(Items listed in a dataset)
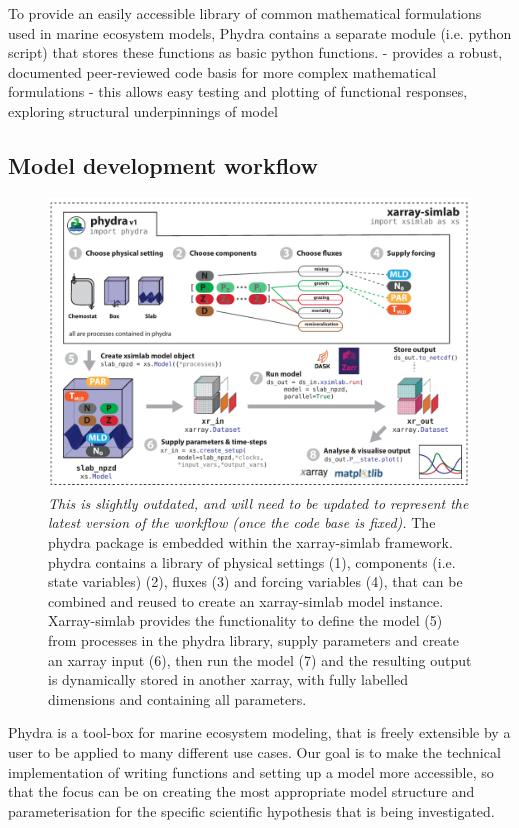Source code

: \documentclass[journal abbreviations, manuscript]{copernicus}
\begin{document}
To provide an easily accessible library of common mathematical formulations used in marine ecosystem models, Phydra contains a separate module (i.e. python script) that stores these functions as basic python functions.
- provides a robust, documented peer-reviewed code basis for more complex mathematical formulations
- this allows easy testing and plotting of functional responses, exploring structural underpinnings of model




\subsection{Model development workflow}

%
\begin{figure}[t]
\includegraphics[width=12cm]{Figures/firstdraft_schematics/01__schematics_phydra_1.pdf}
\caption{\textit{This is slightly outdated, and will need to be updated to represent the latest version of the workflow (once the code base is fixed).} The phydra package is embedded within the xarray-simlab framework. phydra contains a library of physical settings (1), components (i.e. state variables) (2), fluxes (3) and forcing variables (4), that can be combined and reused to create an xarray-simlab model instance. Xarray-simlab provides the functionality to define the model (5) from processes in the phydra library, supply parameters and create an xarray input (6), then run the model (7) and the resulting output is dynamically stored in another xarray, with fully labelled dimensions and containing all parameters.}
\label{Figure:phydraschematics}
\end{figure}


Phydra is a tool-box for marine ecosystem modeling, that is freely extensible by a user to be applied to many different use cases. Our goal is to make the technical implementation of writing functions and setting up a model more accessible, so that the focus can be on creating the most appropriate model structure and parameterisation for the specific scientific hypothesis that is being investigated. 
\end{document}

◆ Your goal
Could you print, exactly and with nothing else, the lines from the one containing "- this allows" through the last line of the records above?

◆ Output below
- this allows easy testing and plotting of functional responses, exploring structural underpinnings of model




\subsection{Model development workflow}

%
\begin{figure}[t]
\includegraphics[width=12cm]{Figures/firstdraft_schematics/01__schematics_phydra_1.pdf}
\caption{\textit{This is slightly outdated, and will need to be updated to represent the latest version of the workflow (once the code base is fixed).} The phydra package is embedded within the xarray-simlab framework. phydra contains a library of physical settings (1), components (i.e. state variables) (2), fluxes (3) and forcing variables (4), that can be combined and reused to create an xarray-simlab model instance. Xarray-simlab provides the functionality to define the model (5) from processes in the phydra library, supply parameters and create an xarray input (6), then run the model (7) and the resulting output is dynamically stored in another xarray, with fully labelled dimensions and containing all parameters.}
\label{Figure:phydraschematics}
\end{figure}


Phydra is a tool-box for marine ecosystem modeling, that is freely extensible by a user to be applied to many different use cases. Our goal is to make the technical implementation of writing functions and setting up a model more accessible, so that the focus can be on creating the most appropriate model structure and parameterisation for the specific scientific hypothesis that is being investigated. 
\end{document}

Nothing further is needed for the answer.